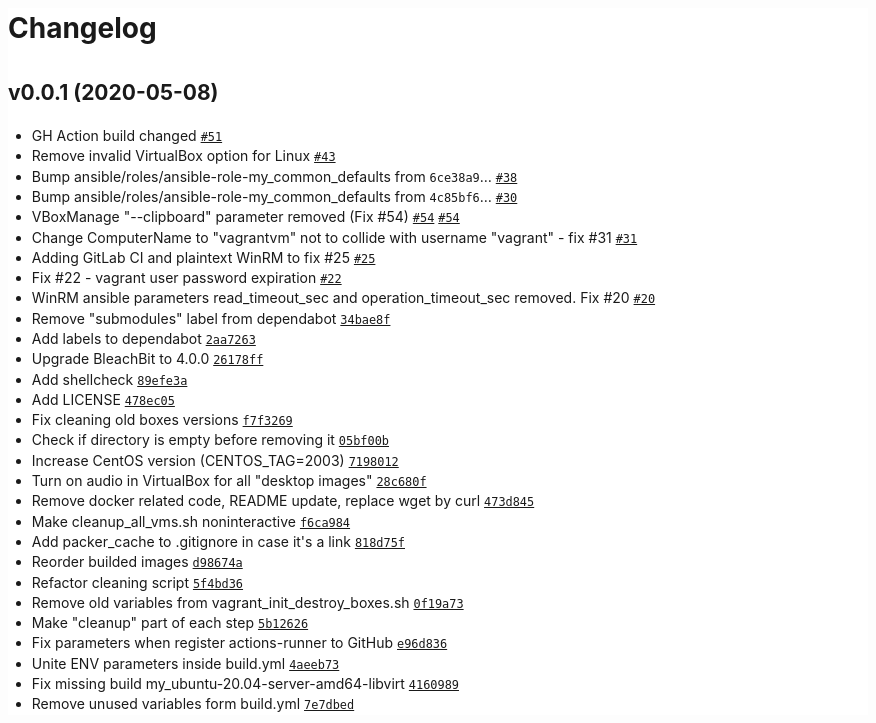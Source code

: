 # Changelog

## v0.0.1 (2020-05-08)

- GH Action build changed [`#51`](https://github.com/ruzickap/packer-templates/pull/51)
- Remove invalid VirtualBox option for Linux [`#43`](https://github.com/ruzickap/packer-templates/pull/43)
- Bump ansible/roles/ansible-role-my_common_defaults from `6ce38a9`… [`#38`](https://github.com/ruzickap/packer-templates/pull/38)
- Bump ansible/roles/ansible-role-my_common_defaults from `4c85bf6`… [`#30`](https://github.com/ruzickap/packer-templates/pull/30)
- VBoxManage "--clipboard" parameter removed (Fix #54) [`#54`](https://github.com/ruzickap/packer-templates/issues/54) [`#54`](https://github.com/ruzickap/packer-templates/issues/54)
- Change ComputerName to "vagrantvm" not to collide with username "vagrant" - fix #31 [`#31`](https://github.com/ruzickap/packer-templates/issues/31)
- Adding GitLab CI and plaintext WinRM to fix #25 [`#25`](https://github.com/ruzickap/packer-templates/issues/25)
- Fix #22 - vagrant user password expiration [`#22`](https://github.com/ruzickap/packer-templates/issues/22)
- WinRM ansible parameters read_timeout_sec and operation_timeout_sec removed. Fix #20 [`#20`](https://github.com/ruzickap/packer-templates/issues/20)
- Remove "submodules" label from dependabot [`34bae8f`](https://github.com/ruzickap/packer-templates/commit/34bae8f5318a298355b8738c49ffff5c06940b0f)
- Add labels to dependabot [`2aa7263`](https://github.com/ruzickap/packer-templates/commit/2aa7263d888bdb893e70cb94ea551f15d5153ef6)
- Upgrade BleachBit to 4.0.0 [`26178ff`](https://github.com/ruzickap/packer-templates/commit/26178ffe9062c529dc8dbecc9c71785b9260a257)
- Add shellcheck [`89efe3a`](https://github.com/ruzickap/packer-templates/commit/89efe3a268f4233fd9cbc9112b630294b453fb94)
- Add LICENSE [`478ec05`](https://github.com/ruzickap/packer-templates/commit/478ec051cb93b114bc33b18c732d2fb54a8987a9)
- Fix cleaning old boxes versions [`f7f3269`](https://github.com/ruzickap/packer-templates/commit/f7f32698a332032dbe3aa9c0e793bbcf957a15c4)
- Check if directory is empty before removing it [`05bf00b`](https://github.com/ruzickap/packer-templates/commit/05bf00b23e8c67c26b0471e7cf37310ba2fe9d75)
- Increase CentOS version (CENTOS_TAG=2003) [`7198012`](https://github.com/ruzickap/packer-templates/commit/71980125e3f95598c15d1d6f2f52877023427858)
- Turn on audio in VirtualBox for all "desktop images" [`28c680f`](https://github.com/ruzickap/packer-templates/commit/28c680f1ab07b2279be157a7f9246c350586e858)
- Remove docker related code, README update, replace wget by curl [`473d845`](https://github.com/ruzickap/packer-templates/commit/473d845c96546d1ab0bb49be7a0af92e19e22b76)
- Make cleanup_all_vms.sh noninteractive [`f6ca984`](https://github.com/ruzickap/packer-templates/commit/f6ca98493b35c4827e82d7ab928766c6dfcbd87b)
- Add packer_cache to .gitignore in case it's a link [`818d75f`](https://github.com/ruzickap/packer-templates/commit/818d75fe8175c5400413892e2b68fb7c2439e923)
- Reorder builded images [`d98674a`](https://github.com/ruzickap/packer-templates/commit/d98674a1dfe81ca0384c31b083d2b61900676025)
- Refactor cleaning script [`5f4bd36`](https://github.com/ruzickap/packer-templates/commit/5f4bd364c7607d45d3ee6dc7b8255aad85ae4b60)
- Remove old variables from vagrant_init_destroy_boxes.sh [`0f19a73`](https://github.com/ruzickap/packer-templates/commit/0f19a73b5373d1dc569ee5c2e8b3e0bc31c69fe0)
- Make "cleanup" part of each step [`5b12626`](https://github.com/ruzickap/packer-templates/commit/5b1262643f6bb704104681aa6b9103b9e2956b1d)
- Fix parameters when register actions-runner to GitHub [`e96d836`](https://github.com/ruzickap/packer-templates/commit/e96d836284763988319154fa1c23049f434ab126)
- Unite ENV parameters inside build.yml [`4aeeb73`](https://github.com/ruzickap/packer-templates/commit/4aeeb7374572dd23c4aa5ab52e8f57808e61a44a)
- Fix missing build my_ubuntu-20.04-server-amd64-libvirt [`4160989`](https://github.com/ruzickap/packer-templates/commit/416098950292e5241311382fb4c3be5b66e85b04)
- Remove unused variables form build.yml [`7e7dbed`](https://github.com/ruzickap/packer-templates/commit/7e7dbedfbb7c298f050510e193f27749de0ae87d)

·····

### Problem to solve
Give the exact lines, and only those, from the line containing "- Upgrade BleachBit" through the line containing "- Make cleanup_all_vms.sh" in the entries above.

### Written answer
- Upgrade BleachBit to 4.0.0 [`26178ff`](https://github.com/ruzickap/packer-templates/commit/26178ffe9062c529dc8dbecc9c71785b9260a257)
- Add shellcheck [`89efe3a`](https://github.com/ruzickap/packer-templates/commit/89efe3a268f4233fd9cbc9112b630294b453fb94)
- Add LICENSE [`478ec05`](https://github.com/ruzickap/packer-templates/commit/478ec051cb93b114bc33b18c732d2fb54a8987a9)
- Fix cleaning old boxes versions [`f7f3269`](https://github.com/ruzickap/packer-templates/commit/f7f32698a332032dbe3aa9c0e793bbcf957a15c4)
- Check if directory is empty before removing it [`05bf00b`](https://github.com/ruzickap/packer-templates/commit/05bf00b23e8c67c26b0471e7cf37310ba2fe9d75)
- Increase CentOS version (CENTOS_TAG=2003) [`7198012`](https://github.com/ruzickap/packer-templates/commit/71980125e3f95598c15d1d6f2f52877023427858)
- Turn on audio in VirtualBox for all "desktop images" [`28c680f`](https://github.com/ruzickap/packer-templates/commit/28c680f1ab07b2279be157a7f9246c350586e858)
- Remove docker related code, README update, replace wget by curl [`473d845`](https://github.com/ruzickap/packer-templates/commit/473d845c96546d1ab0bb49be7a0af92e19e22b76)
- Make cleanup_all_vms.sh noninteractive [`f6ca984`](https://github.com/ruzickap/packer-templates/commit/f6ca98493b35c4827e82d7ab928766c6dfcbd87b)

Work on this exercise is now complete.